Já por várias vezes abordei nestas crónicas a questão da RSE (Responsabilidade Social das Empresas).
Nos últimos anos vulgarizou-se a ideia de que as empresas devem participar em determinadas tarefas de carácter social, tendo esse aspecto entrado mesmo na gestão empresarial através da institucionalização dos patrocínios, da responsabilidade ambiental, etc.
No entanto, a abordagem da RSE deve ser muito mais profunda e mesmo ideológica do que mais um instrumento financeiro ao dispor da gestão.
A actual crise económica e financeira veio mostrar que todo o funcionamento da economia deve ser revisto à luz do posicionamento social das empresas.
É essa matéria que um artigo do Prof. Jeffrey Pfeffer aborda num artigo recente da HBR (Harvard Business Review), cuja leitura me suscitou estas linhas.
No período de grande crescimento económico generalizado após a 2ª Grande Guerra, os gestores das empresas tinham em consideração o papel social das mesmas. Significa isso que, para além dos accionistas que detinham o capital, muitos outros interesses eram tidos em linha de conta. A empresa era olhada como um elo de uma cadeia complexa que devia funcionar em conjunto para garantir um crescimento sustentado do conjunto da economia.

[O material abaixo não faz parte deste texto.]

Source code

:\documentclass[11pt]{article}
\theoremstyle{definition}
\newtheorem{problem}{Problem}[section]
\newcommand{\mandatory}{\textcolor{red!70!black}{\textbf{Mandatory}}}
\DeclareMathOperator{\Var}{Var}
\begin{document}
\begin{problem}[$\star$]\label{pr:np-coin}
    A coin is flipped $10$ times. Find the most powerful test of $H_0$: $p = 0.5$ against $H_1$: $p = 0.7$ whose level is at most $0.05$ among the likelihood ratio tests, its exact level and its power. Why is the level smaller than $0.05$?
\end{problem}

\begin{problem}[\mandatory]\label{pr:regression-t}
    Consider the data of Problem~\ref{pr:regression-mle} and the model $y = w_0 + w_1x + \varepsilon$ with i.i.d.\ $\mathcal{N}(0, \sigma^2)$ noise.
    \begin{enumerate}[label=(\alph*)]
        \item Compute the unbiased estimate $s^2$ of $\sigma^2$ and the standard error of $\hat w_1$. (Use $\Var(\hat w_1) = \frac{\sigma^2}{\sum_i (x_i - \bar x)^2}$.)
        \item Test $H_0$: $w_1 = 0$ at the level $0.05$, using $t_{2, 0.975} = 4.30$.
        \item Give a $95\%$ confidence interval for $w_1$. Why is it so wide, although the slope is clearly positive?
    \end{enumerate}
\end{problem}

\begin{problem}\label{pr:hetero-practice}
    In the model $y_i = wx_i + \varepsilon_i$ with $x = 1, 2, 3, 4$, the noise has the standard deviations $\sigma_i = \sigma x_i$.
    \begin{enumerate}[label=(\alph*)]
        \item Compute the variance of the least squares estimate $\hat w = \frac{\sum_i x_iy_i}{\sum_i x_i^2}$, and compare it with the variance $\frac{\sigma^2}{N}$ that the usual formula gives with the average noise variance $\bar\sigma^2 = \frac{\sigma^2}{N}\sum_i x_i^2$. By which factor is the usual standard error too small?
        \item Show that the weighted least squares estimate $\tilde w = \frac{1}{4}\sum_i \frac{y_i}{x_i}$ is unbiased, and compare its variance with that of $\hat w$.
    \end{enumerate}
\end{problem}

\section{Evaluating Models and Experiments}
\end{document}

Os gestores tinham em linha de conta os interesses a montante (os seus fornecedores), a juzante (os clientes) os seus próprios trabalhadores e a comunidade em geral. É o conjunto do que se costuma chamar “stakeholders”.
Nos anos 70, por diversas razões abordadas no artigo da HBR acima referido, foi-se tornando-se proeminente a defesa dos interesses dos “shareholders”, isto é, dos accionistas das empresas, à medida que se foi espalhando a crença ilimitada na eficiência e inteligência dos mercados.
Tudo passou a ser considerado como instrumento financeiro e, para além disso, acreditou-se que todas as decisões financeiras eram ditadas por critérios de racionalidade económica. Por exemplo, as casas deixaram de ser apenas o local onde vivemos, para passarem a ser opções de valores imobiliários futuros.
Claro que o facto de os gestores terem passado a defender apenas os interesses dos accionistas conduziu a um crescimento rápido dos lucros das empresas para distribuição imediata aos detentores do capital, com as consequências a que todos hoje infelizmente assistimos.
A mudança de perspectiva do capitalismo com algum regresso à consideração dos “stakeholders” em vez dos “shareholders” em exclusividade é, não só bem-vinda, como necessária.
Curiosamente, corresponde ao reconhecimento da validade das posições que a Igreja Católica tem vindo a defender há anos através daquilo que é conhecido como a Doutrina Social da Igreja.